◆ Saved entries:

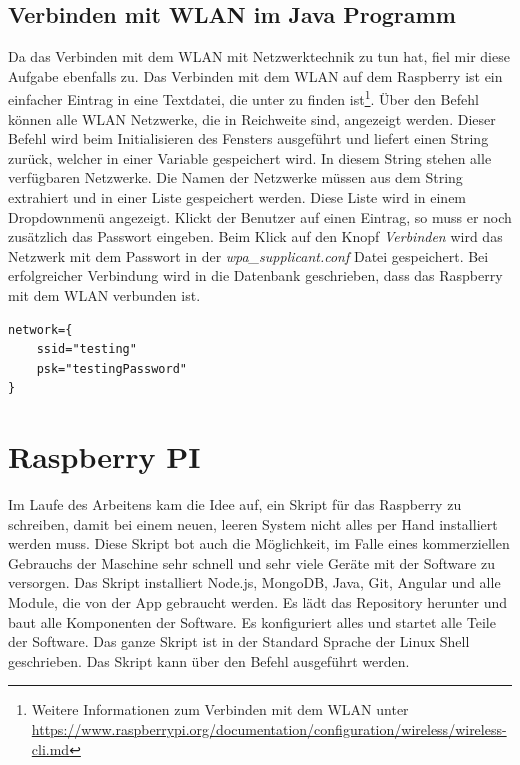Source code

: \subsection{Verbinden mit WLAN im Java Programm}
\label{sec:ums-wlan}
Da das Verbinden mit dem \ac{WLAN} mit Netzwerktechnik zu tun hat, fiel mir diese Aufgabe ebenfalls zu. Das Verbinden mit dem \ac{WLAN} auf dem Raspberry ist ein einfacher Eintrag in eine Textdatei, die unter  zu finden ist\footnote{Weitere Informationen zum Verbinden mit dem WLAN unter \url{https://www.raspberrypi.org/documentation/configuration/wireless/wireless-cli.md}}. Über den Befehl  können alle \ac{WLAN} Netzwerke, die in Reichweite sind, angezeigt werden. Dieser Befehl wird beim Initialisieren des Fensters ausgeführt und liefert einen String zurück, welcher in einer Variable gespeichert wird. In diesem String stehen alle verfügbaren Netzwerke. Die Namen der Netzwerke müssen aus dem String extrahiert und in einer Liste gespeichert werden. Diese Liste wird in einem Dropdownmenü angezeigt. Klickt der Benutzer auf einen Eintrag, so muss er noch zusätzlich das Passwort eingeben. Beim Klick auf den Knopf \textit{Verbinden} wird das Netzwerk mit dem Passwort in der \textit{wpa\_supplicant.conf} Datei gespeichert. Bei erfolgreicher Verbindung wird in die Datenbank geschrieben, dass das Raspberry mit dem \ac{WLAN} verbunden ist.

\begin{lstlisting}[caption=WLAN Konfigurationsbeispiel,label=wlan-datei-beispiel,style=bash]
network={
    ssid="testing"
    psk="testingPassword"
}
\end{lstlisting}

\section{Raspberry PI}
\label{sec:raspi}
Im Laufe des Arbeitens kam die Idee auf, ein Skript für das Raspberry zu schreiben, damit bei einem neuen, leeren System nicht alles per Hand installiert werden muss. Diese Skript bot auch die Möglichkeit, im Falle eines kommerziellen Gebrauchs der Maschine sehr schnell und sehr viele Geräte mit der Software zu versorgen. Das Skript installiert Node.js, MongoDB, Java, Git, Angular und alle Module, die von der App gebraucht werden. Es lädt das Repository herunter und baut alle Komponenten der Software. Es konfiguriert alles und startet alle Teile der Software. Das ganze Skript ist in der Standard Sprache der Linux Shell geschrieben. Das Skript kann über den Befehl  ausgeführt werden.

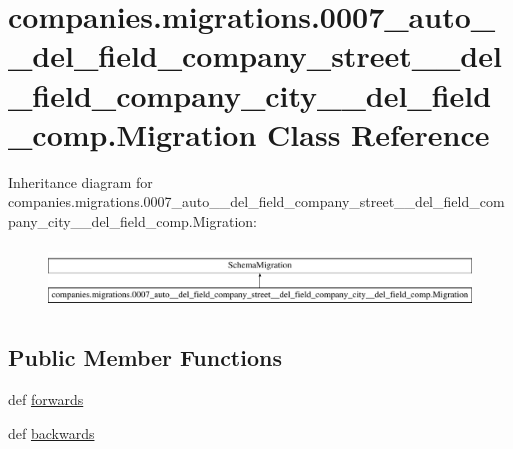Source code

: \hypertarget{classcompanies_1_1migrations_1_10007__auto____del__field__company__street____del__field__company22fc2f9c6f942cc3a3eb71c9155c8d7d}{\section{companies.\-migrations.0007\-\_\-auto\-\_\-\-\_\-del\-\_\-field\-\_\-company\-\_\-street\-\_\-\-\_\-del\-\_\-field\-\_\-company\-\_\-city\-\_\-\-\_\-del\-\_\-field\-\_\-comp.Migration Class Reference}
\label{classcompanies_1_1migrations_1_10007__auto____del__field__company__street____del__field__company22fc2f9c6f942cc3a3eb71c9155c8d7d}
}
Inheritance diagram for companies.\-migrations.0007\-\_\-auto\-\_\-\-\_\-del\-\_\-field\-\_\-company\-\_\-street\-\_\-\-\_\-del\-\_\-field\-\_\-company\-\_\-city\-\_\-\-\_\-del\-\_\-field\-\_\-comp.Migration\-:\begin{figure}[H]
\begin{center}
\leavevmode
\includegraphics[height=1.684211cm]{classcompanies_1_1migrations_1_10007__auto____del__field__company__street____del__field__company22fc2f9c6f942cc3a3eb71c9155c8d7d}
\end{center}
\end{figure}
\subsection*{Public Member Functions}
\begin{DoxyCompactItemize}
\item 
def \hyperlink{classcompanies_1_1migrations_1_10007__auto____del__field__company__street____del__field__company22fc2f9c6f942cc3a3eb71c9155c8d7d_a80880ef782df4e0e0d077b577241be76}{forwards}
\item 
def \hyperlink{classcompanies_1_1migrations_1_10007__auto____del__field__company__street____del__field__company22fc2f9c6f942cc3a3eb71c9155c8d7d_a808d167dd0631ee2414ba9718b390906}{backwards}
\end{DoxyCompactItemize}
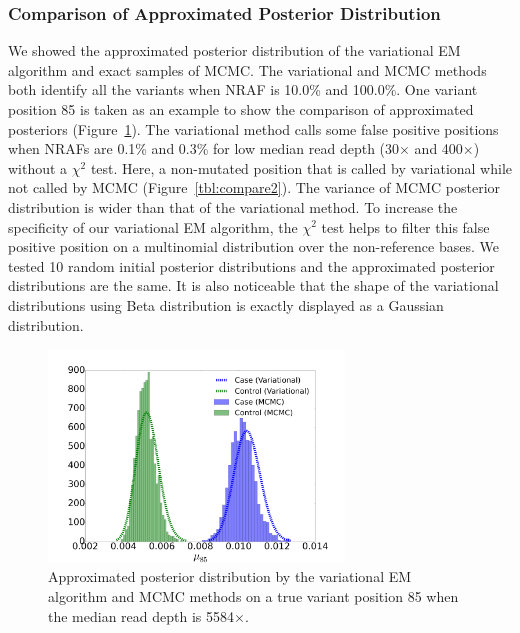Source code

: \documentclass[11pt,reqno]{amsart}
\begin{document}
\subsubsection{Comparison of Approximated Posterior Distribution}
We showed the approximated posterior distribution of the variational EM algorithm and exact samples of MCMC.
The variational and MCMC methods both identify all the variants when NRAF is 10.0\% and 100.0\%.
One variant position 85 is taken as an example to show the comparison of approximated posteriors (Figure~\ref{tbl:compare1}).
The variational method calls some false positive positions when NRAFs are 0.1\% and 0.3\% for low median read depth (30$\times$ and 400$\times$) without a $\chi^2$ test.
Here, a non-mutated position that is called by variational while not called by MCMC (Figure~\ref{tbl:compare2}).
The variance of MCMC posterior distribution is wider than that of the variational method. %
To increase the specificity of our variational EM algorithm, the $\chi^2$ test helps to filter this false positive position on a multinomial distribution over the non-reference bases.
We tested 10 random initial posterior distributions and the approximated posterior distributions are the same.
It is also noticeable that the shape of the variational distributions using Beta distribution is exactly displayed as a Gaussian distribution.
\begin{figure}[htbp]
\centering
\includegraphics[width=0.7\textwidth]{figs/position_85_5584_mcmc_vs_var_mu_fig1.png}
\caption{Approximated posterior distribution by the variational EM algorithm and MCMC methods on a true variant position 85 when the median read depth is 5584$\times$.}
\label{tbl:compare1}
\end{figure}
\end{document}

◆ What to work on:
Working from the entries above, find every line in which the word "depth" occurs and copy it.

◆ Answer section:
The variational method calls some false positive positions when NRAFs are 0.1\% and 0.3\% for low median read depth (30$\times$ and 400$\times$) without a $\chi^2$ test.
\caption{Approximated posterior distribution by the variational EM algorithm and MCMC methods on a true variant position 85 when the median read depth is 5584$\times$.}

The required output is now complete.